==== The data ====

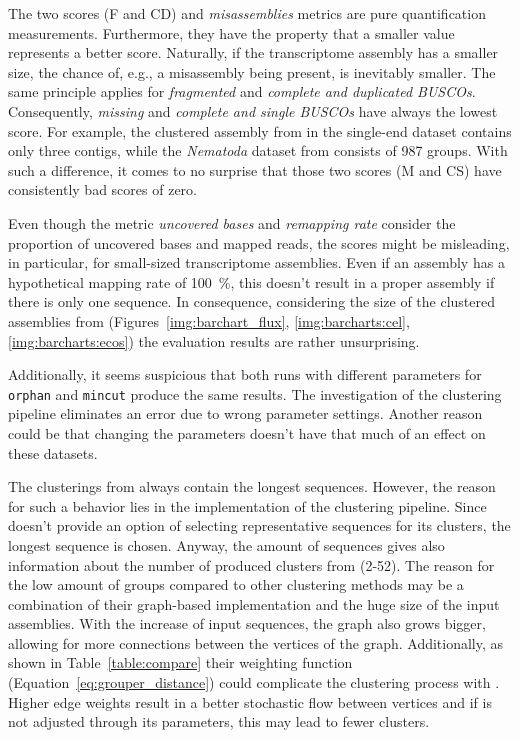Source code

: \documentclass[12pt,a4paper,english]{article}
\begin{document}
		The two \busco scores (F and CD) and \textit{misassemblies} metrics are pure quantification measurements. Furthermore, they have the property that a smaller value represents a better score.
		Naturally, if the transcriptome assembly has a smaller size, the chance of, e.g., a misassembly being present, is inevitably smaller. The same principle applies for \textit{fragmented} and \textit{complete and duplicated BUSCOs}. 
		Consequently, \textit{missing} and \textit{complete and single BUSCOs} have always the lowest score. For example, the clustered assembly from \grouper in the single-end \celegans dataset contains only three contigs, while the \textit{Nematoda} dataset from \busco consists of 987 \busco groups. With such a difference, it comes to no surprise that those two \busco scores (M and CS) have consistently bad scores of zero.
		
		Even though the metric \textit{uncovered bases} and \textit{remapping rate} consider the proportion of uncovered bases and mapped reads, the scores might be misleading, in particular, for small-sized transcriptome assemblies. Even if an assembly has a hypothetical mapping rate of 100~\%, this doesn't result in a proper assembly if there is only one sequence.    
		In consequence, considering the size of the clustered assemblies from \grouper (Figures~\ref{img:barchart_flux}, \ref{img:barcharts:cel}, \ref{img:barcharts:ecos}) the evaluation results are rather unsurprising.
		
		Additionally, it seems suspicious that both runs with different parameters for \texttt{orphan} and \texttt{mincut} produce the same results. The investigation of the clustering pipeline eliminates an error due to wrong parameter settings. Another reason could be that changing the parameters doesn't have that much of an effect on these datasets.
		
		The clusterings from \grouper always contain the longest sequences. However, the reason for such a behavior lies in the implementation of the clustering pipeline. Since \grouper doesn't provide an option of selecting representative sequences for its clusters, the longest sequence is chosen.
		Anyway, the amount of sequences gives also information about the number of produced clusters from \grouper (2-52). The reason for the low amount of groups compared to other clustering methods may be a combination of their graph-based implementation and the huge size of the input assemblies.
		With the increase of input sequences, the graph also grows bigger, allowing for more connections between the vertices of the graph. Additionally, as shown in Table~\ref{table:compare} their weighting function (Equation~\ref{eq:grouper_distance}) could complicate the clustering process with \mcl. Higher edge weights result in a better stochastic flow between vertices and if \mcl is not adjusted through its parameters, this may lead to fewer clusters.
	
\end{document}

====

**Exercise:** Only the pictures stay out; the rest of the entries above must be written out exactly.

**Task solution:**
Source code

: \documentclass[12pt,a4paper,english]{article}
\begin{document}
		The two \busco scores (F and CD) and \textit{misassemblies} metrics are pure quantification measurements. Furthermore, they have the property that a smaller value represents a better score.
		Naturally, if the transcriptome assembly has a smaller size, the chance of, e.g., a misassembly being present, is inevitably smaller. The same principle applies for \textit{fragmented} and \textit{complete and duplicated BUSCOs}. 
		Consequently, \textit{missing} and \textit{complete and single BUSCOs} have always the lowest score. For example, the clustered assembly from \grouper in the single-end \celegans dataset contains only three contigs, while the \textit{Nematoda} dataset from \busco consists of 987 \busco groups. With such a difference, it comes to no surprise that those two \busco scores (M and CS) have consistently bad scores of zero.
		
		Even though the metric \textit{uncovered bases} and \textit{remapping rate} consider the proportion of uncovered bases and mapped reads, the scores might be misleading, in particular, for small-sized transcriptome assemblies. Even if an assembly has a hypothetical mapping rate of 100~\%, this doesn't result in a proper assembly if there is only one sequence.    
		In consequence, considering the size of the clustered assemblies from \grouper (Figures~\ref{img:barchart_flux}, \ref{img:barcharts:cel}, \ref{img:barcharts:ecos}) the evaluation results are rather unsurprising.
		
		Additionally, it seems suspicious that both runs with different parameters for \texttt{orphan} and \texttt{mincut} produce the same results. The investigation of the clustering pipeline eliminates an error due to wrong parameter settings. Another reason could be that changing the parameters doesn't have that much of an effect on these datasets.
		
		The clusterings from \grouper always contain the longest sequences. However, the reason for such a behavior lies in the implementation of the clustering pipeline. Since \grouper doesn't provide an option of selecting representative sequences for its clusters, the longest sequence is chosen.
		Anyway, the amount of sequences gives also information about the number of produced clusters from \grouper (2-52). The reason for the low amount of groups compared to other clustering methods may be a combination of their graph-based implementation and the huge size of the input assemblies.
		With the increase of input sequences, the graph also grows bigger, allowing for more connections between the vertices of the graph. Additionally, as shown in Table~\ref{table:compare} their weighting function (Equation~\ref{eq:grouper_distance}) could complicate the clustering process with \mcl. Higher edge weights result in a better stochastic flow between vertices and if \mcl is not adjusted through its parameters, this may lead to fewer clusters.
	
\end{document}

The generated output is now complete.